» **Exercise description**
Among the lines below, return each one that contains the word "hybrid".

-------- Source material --------

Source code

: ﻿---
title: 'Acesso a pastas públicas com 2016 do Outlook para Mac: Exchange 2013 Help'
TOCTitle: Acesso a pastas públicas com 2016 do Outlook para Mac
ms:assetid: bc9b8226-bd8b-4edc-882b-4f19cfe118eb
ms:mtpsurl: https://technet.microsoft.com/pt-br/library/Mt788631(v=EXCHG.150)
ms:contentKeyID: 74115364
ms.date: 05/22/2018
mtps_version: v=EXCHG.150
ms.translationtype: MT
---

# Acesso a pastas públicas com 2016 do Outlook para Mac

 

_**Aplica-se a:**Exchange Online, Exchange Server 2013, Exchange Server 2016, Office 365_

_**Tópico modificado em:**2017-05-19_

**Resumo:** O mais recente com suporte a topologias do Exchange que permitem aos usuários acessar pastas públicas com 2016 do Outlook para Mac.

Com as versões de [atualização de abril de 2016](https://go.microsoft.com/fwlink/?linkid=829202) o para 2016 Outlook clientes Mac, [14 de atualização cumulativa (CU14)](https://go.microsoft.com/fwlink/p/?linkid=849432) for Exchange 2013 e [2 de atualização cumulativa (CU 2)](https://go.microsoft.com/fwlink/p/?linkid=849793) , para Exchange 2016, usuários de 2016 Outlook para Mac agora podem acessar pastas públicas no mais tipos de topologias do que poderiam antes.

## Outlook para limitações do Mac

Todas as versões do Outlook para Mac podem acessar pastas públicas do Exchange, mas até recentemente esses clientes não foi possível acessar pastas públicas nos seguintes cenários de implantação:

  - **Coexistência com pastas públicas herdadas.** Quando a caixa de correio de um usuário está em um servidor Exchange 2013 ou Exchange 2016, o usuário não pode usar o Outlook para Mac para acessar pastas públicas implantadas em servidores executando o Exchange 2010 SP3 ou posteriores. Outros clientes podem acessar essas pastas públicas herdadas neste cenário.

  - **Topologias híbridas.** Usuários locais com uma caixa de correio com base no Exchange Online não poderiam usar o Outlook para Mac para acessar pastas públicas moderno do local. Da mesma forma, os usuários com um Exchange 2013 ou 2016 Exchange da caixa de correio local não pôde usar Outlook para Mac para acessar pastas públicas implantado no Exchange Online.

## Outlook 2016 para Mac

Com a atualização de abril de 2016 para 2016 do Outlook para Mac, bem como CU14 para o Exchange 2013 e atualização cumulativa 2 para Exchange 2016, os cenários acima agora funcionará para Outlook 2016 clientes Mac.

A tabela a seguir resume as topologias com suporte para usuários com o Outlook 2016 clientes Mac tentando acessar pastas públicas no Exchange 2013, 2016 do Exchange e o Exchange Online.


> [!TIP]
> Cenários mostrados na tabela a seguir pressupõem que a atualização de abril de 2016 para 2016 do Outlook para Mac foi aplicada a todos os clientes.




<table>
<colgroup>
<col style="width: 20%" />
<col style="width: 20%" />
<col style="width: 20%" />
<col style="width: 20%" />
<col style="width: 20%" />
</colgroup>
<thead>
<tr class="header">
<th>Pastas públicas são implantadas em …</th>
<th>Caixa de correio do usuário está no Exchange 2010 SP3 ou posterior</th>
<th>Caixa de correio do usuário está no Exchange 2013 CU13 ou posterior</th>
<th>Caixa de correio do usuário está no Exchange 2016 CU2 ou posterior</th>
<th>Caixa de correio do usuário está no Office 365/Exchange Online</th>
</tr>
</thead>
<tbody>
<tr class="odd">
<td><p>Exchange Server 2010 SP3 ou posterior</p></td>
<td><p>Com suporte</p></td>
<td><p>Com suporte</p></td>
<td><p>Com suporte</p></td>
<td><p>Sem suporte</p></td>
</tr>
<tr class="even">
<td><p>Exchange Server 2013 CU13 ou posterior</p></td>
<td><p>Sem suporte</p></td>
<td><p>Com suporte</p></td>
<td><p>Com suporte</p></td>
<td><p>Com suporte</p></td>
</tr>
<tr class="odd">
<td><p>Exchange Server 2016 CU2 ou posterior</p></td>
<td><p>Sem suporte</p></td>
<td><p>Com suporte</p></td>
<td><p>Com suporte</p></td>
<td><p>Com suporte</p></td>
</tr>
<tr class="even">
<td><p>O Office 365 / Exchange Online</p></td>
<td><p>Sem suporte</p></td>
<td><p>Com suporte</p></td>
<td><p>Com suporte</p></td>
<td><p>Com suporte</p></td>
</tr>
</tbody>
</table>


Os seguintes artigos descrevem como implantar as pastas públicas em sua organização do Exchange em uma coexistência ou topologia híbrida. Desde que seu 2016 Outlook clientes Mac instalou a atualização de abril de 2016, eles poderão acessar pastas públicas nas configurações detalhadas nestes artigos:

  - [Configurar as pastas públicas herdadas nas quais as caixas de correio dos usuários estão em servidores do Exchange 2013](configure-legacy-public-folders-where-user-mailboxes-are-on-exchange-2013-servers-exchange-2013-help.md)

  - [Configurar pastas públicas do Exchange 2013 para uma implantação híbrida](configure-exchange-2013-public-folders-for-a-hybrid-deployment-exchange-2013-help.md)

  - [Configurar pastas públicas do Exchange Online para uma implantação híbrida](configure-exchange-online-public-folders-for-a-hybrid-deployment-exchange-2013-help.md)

--------

» **Exercise output**
  - [Configurar pastas públicas do Exchange 2013 para uma implantação híbrida](configure-exchange-2013-public-folders-for-a-hybrid-deployment-exchange-2013-help.md)
  - [Configurar pastas públicas do Exchange Online para uma implantação híbrida](configure-exchange-online-public-folders-for-a-hybrid-deployment-exchange-2013-help.md)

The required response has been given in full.